Key Takeaways
- Data science is an interdisciplinary field that blends computer science, statistics, and domain expertise to extract insights and solve complex problems using data.
- Relevant tools and techniques in data science include programming, machine learning, and data visualization, enabling professionals to analyze and extract insights from vast datasets.
- Data science is applied across industries like healthcare, finance, retail, technology, and more.
- Data science career opportunities are vast, with roles like data scientist, analyst, and machine learning engineer, among many other options.
With over 5 billion internet users worldwide, the amount of data being created every second is mind-blowing. Browsing online, shopping, streaming, and using social media—people in virtual spaces generate an endless flow of data. And that’s just one source—data also comes from sensors, machines, and countless other channels.
However, data, on its own, isn’t really information. It’s unstructured and, essentially, meaningless until it’s processed, analyzed, and transformed into insights—when data science is used.
What Is Data Science?
Data science is the practice of understanding data and using it to solve real-world problems. While the idea of analyzing information isn’t exactly something new, as people have been studying numbers and trends for centuries, what’s changed in recent years is the amount of data that we now have at our fingertips.
Thanks to the many advancements made in technology, computers now create massive volumes of data and, at the same time, give us the tools we need to process and understand all that data. Through a blend of computer science, statistics, and domain knowledge, data scientists can clean up data, combine different datasets, and then analyze the results.

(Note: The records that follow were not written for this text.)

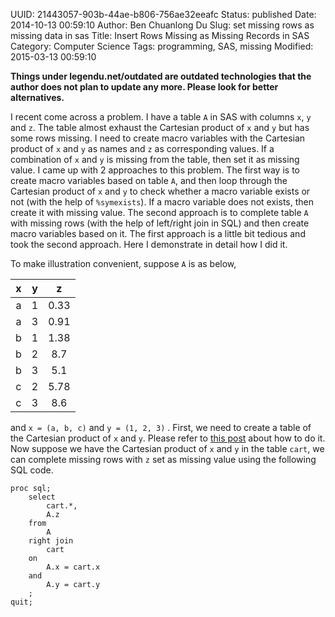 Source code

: UUID: 21443057-903b-44ae-b806-756ae32eeafc
Status: published
Date: 2014-10-13 00:59:10
Author: Ben Chuanlong Du
Slug: set missing rows as missing data in sas
Title: Insert Rows Missing as Missing Records in SAS
Category: Computer Science
Tags: programming, SAS, missing
Modified: 2015-03-13 00:59:10

**Things under legendu.net/outdated are outdated technologies that the author does not plan to update any more. Please look for better alternatives.**

I recent come across a problem.
I have a table `A` in SAS with columns `x`, `y` and `z`.
The table almost exhaust the Cartesian product of `x` and `y` but has some rows missing.
I need to create macro variables with the Cartesian product of `x` and `y` as names 
and `z` as corresponding values.
If a combination of `x` and `y` is missing from the table, 
then set it as missing value.
I came up with 2 approaches to this problem.
The first way is to create macro variables based on table `A`,
and then loop through the Cartesian product of `x` and `y` 
to check whether a macro variable exists or not (with the help of `%symexists`).
If a macro variable does not exists,
then create it with missing value.
The second approach is to complete table `A` with missing rows (with the help of left/right join in SQL)
and then create macro variables based on it.
The first approach is a little bit tedious
and took the second approach. 
Here I demonstrate in detail how I did it.

To make illustration convenient,
suppose `A` is as below,

|x|y|z|
|:-:|:-:|:-:|
|a|1|0.33|
|a|3|0.91|
|b|1|1.38|
|b|2|8.7|
|b|3|5.1|
|c|2|5.78|
|c|3|8.6|

and 
`x = (a, b, c)` 
and 
`y = (1, 2, 3)`
.
First, 
we need to create a table of the Cartesian product of `x` and `y`.
Please refer to [this post]() about how to do it. 
Now suppose we have the Cartesian product of `x` and `y` in the table `cart`,
we can complete missing rows with `z` set as missing value using the following SQL code.

    proc sql;
        select
            cart.*,
            A.z
        from 
            A
        right join
            cart
        on
            A.x = cart.x
        and 
            A.y = cart.y
        ;
    quit;
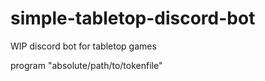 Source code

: # simple-tabletop-discord-bot
WIP discord bot for tabletop games

program "absolute/path/to/tokenfile"
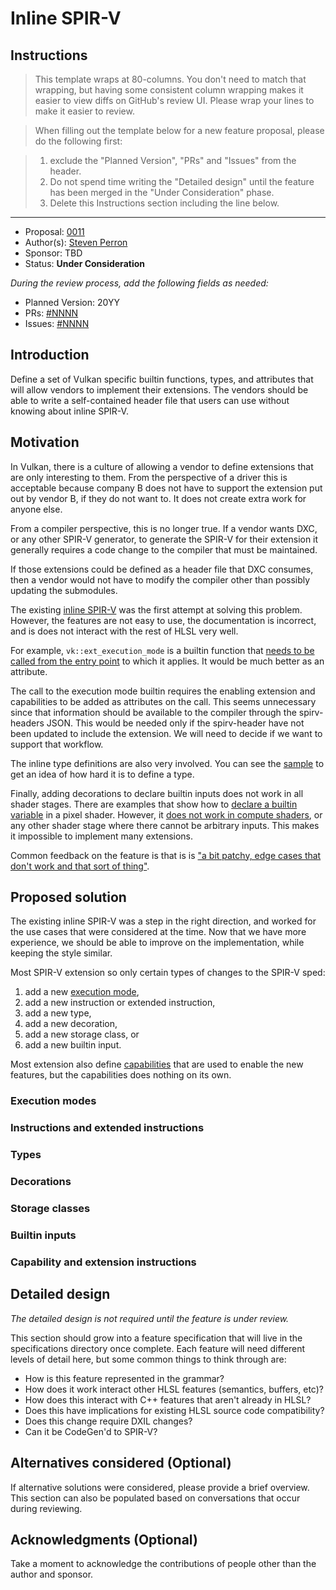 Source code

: <!-- {% raw %} -->

# Inline SPIR-V

## Instructions

> This template wraps at 80-columns. You don't need to match that wrapping, but
> having some consistent column wrapping makes it easier to view diffs on
> GitHub's review UI. Please wrap your lines to make it easier to review.

> When filling out the template below for a new feature proposal, please do the
> following first:

> 1. exclude the "Planned Version", "PRs" and "Issues" from the header.
> 2. Do not spend time writing the "Detailed design" until the feature has been
>    merged in the "Under Consideration" phase.
> 3. Delete this Instructions section including the line below.

---

* Proposal: [0011](0011-inline-spirv.md)
* Author(s): [Steven Perron](https://github.com/s-perron)
* Sponsor: TBD
* Status: **Under Consideration**

*During the review process, add the following fields as needed:*

* Planned Version: 20YY
* PRs: [#NNNN](https://github.com/microsoft/DirectXShaderCompiler/pull/NNNN)
* Issues:
  [#NNNN](https://github.com/microsoft/DirectXShaderCompiler/issues/NNNN)

## Introduction

Define a set of Vulkan specific builtin functions, types, and attributes that
will allow vendors to implement their extensions. The vendors should be able
to write a self-contained header file that users can use without
knowing about inline SPIR-V.

## Motivation

In Vulkan, there is a culture of allowing a vendor to define extensions that are
only interesting to them. From the perspective of a driver this is acceptable
because company B does not have to support the extension put out by vendor B, if
they do not want to. It does not create extra work for anyone else.

From a compiler perspective, this is no longer true. If a vendor wants DXC, 
or any other SPIR-V generator, to generate the SPIR-V for their extension it 
generally requires a code change to the compiler that must be maintained.

If those extensions could be defined as a header file that DXC consumes, then
a vendor would not have to modify the compiler other than possibly updating
the submodules.

The existing [inline SPIR-V](https://github.com/microsoft/DirectXShaderCompiler/wiki/GL_EXT_spirv_intrinsics-for-SPIR-V-code-gen)
was the first attempt at solving this problem. However, the features are 
not easy to use, the documentation is incorrect, and is does not interact with the rest of HLSL very well.

For example, `vk::ext_execution_mode` is a builtin function that [needs to be
called from the entry point](https://github.com/microsoft/DirectXShaderCompiler/blob/adc0363539ef423ca3f6e9d0211a665756b81080/tools/clang/test/CodeGenSPIRV/spv.intrinsicExecutionMode.hlsl#L13) to which it applies. It would be much better as an attribute.

The call to the execution mode builtin requires the enabling extension and
capabilities to be added as attributes on the call. This seems unnecessary 
since that information should be available to the compiler through the 
spirv-headers JSON. This would be needed only if the spirv-header have not
been updated to include the extension. We will need to decide if we want to
support that workflow.

The inline type definitions are also very involved. You can see the [sample](https://github.com/microsoft/DirectXShaderCompiler/blob/adc0363539ef423ca3f6e9d0211a665756b81080/tools/clang/test/CodeGenSPIRV/spv.intrinsicTypeInteger.hlsl) to get an idea of how hard it is to define a type.

Finally, adding decorations to declare builtin inputs does not work in all shader stages. There are examples that show how to [declare a builtin variable](https://github.com/microsoft/DirectXShaderCompiler/blob/adc0363539ef423ca3f6e9d0211a665756b81080/tools/clang/test/CodeGenSPIRV/spv.intrinsicDecorate.hlsl) in a pixel shader. However, it [does not work in compute shaders](https://github.com/microsoft/DirectXShaderCompiler/issues/4217), or any other shader stage where there cannot be arbitrary inputs. This makes it impossible to implement many extensions.

Common feedback on the feature is that is is ["a bit patchy, edge cases that don't work and that sort of thing"](https://github.com/microsoft/DirectXShaderCompiler/issues/5181#issuecomment-1537757720).

## Proposed solution

The existing inline SPIR-V was a step in the right direction, and worked for the use cases that were considered at the time. Now that we have more experience, we should be able to improve on the implementation, while keeping the style similar.

Most SPIR-V extension so only certain types of changes to the SPIR-V sped:

1. add a new [execution mode](https://registry.khronos.org/SPIR-V/specs/unified1/SPIRV.html#Execution_Mode),
1. add a new instruction or extended instruction,
1. add a new type,
1. add a new decoration,
1. add a new storage class, or
1. add a new builtin input.

Most extension also define [capabilities](https://registry.khronos.org/SPIR-V/specs/unified1/SPIRV.html#Capability) that are used to enable the new features, but the capabilities does nothing on its own.

### Execution modes
### Instructions and extended instructions
### Types
### Decorations
### Storage classes
### Builtin inputs
### Capability and extension instructions

## Detailed design

_The detailed design is not required until the feature is under review._

This section should grow into a feature specification that will live in the
specifications directory once complete. Each feature will need different levels
of detail here, but some common things to think through are:

* How is this feature represented in the grammar?
* How does it work interact other HLSL features (semantics, buffers, etc)?
* How does this interact with C++ features that aren't already in HLSL?
* Does this have implications for existing HLSL source code compatibility?
* Does this change require DXIL changes?
* Can it be CodeGen'd to SPIR-V?

## Alternatives considered (Optional)

If alternative solutions were considered, please provide a brief overview. This
section can also be populated based on conversations that occur during
reviewing.

## Acknowledgments (Optional)

Take a moment to acknowledge the contributions of people other than the author
and sponsor.

<!-- {% endraw %} -->
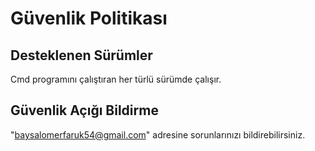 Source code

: # Güvenlik Politikası

## Desteklenen Sürümler

Cmd programını çalıştıran her türlü sürümde çalışır.



## Güvenlik Açığı Bildirme

"baysalomerfaruk54@gmail.com" adresine sorunlarınızı bildirebilirsiniz.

The Data Science Lifecycle
The data science lifecycle is a series of stages, from the data’s initial creation or collection to its final use or preservation, that are needed for managing it. This lifecycle encompasses five primary stages:
Data collection
The first step includes gathering raw information by pulling data from surveys, sensors, websites, databases, or other sources. A company might collect customer feedback from online reviews to understand satisfaction levels, or wearable fitness devices might capture health metrics like steps taken and heart rate.
The focus is to collect as much relevant and accurate data as possible, as this serves as a foundation for all the following stages. Without good data at this stage, the rest of the process can easily fall apart.
Data cleaning and preparation
It rarely happens for data to be collected in a perfect, ready-to-use state. Therefore, data cleaning and preparation are needed in order to fix errors, remove duplicates, fill in missing details, and organize the information in a usable format.
For instance, if some fields in a dataset are blank or numbers are recorded incorrectly, they need to be corrected. This step is what helps ensure trustworthy results later on.
Exploratory data analysis (EDA)
Now comes the fun part—exploring the data to see what stories it has to tell. In this stage, analysts or data scientists use tools like charts, graphs, and statistics to look for patterns, trends, and relationships.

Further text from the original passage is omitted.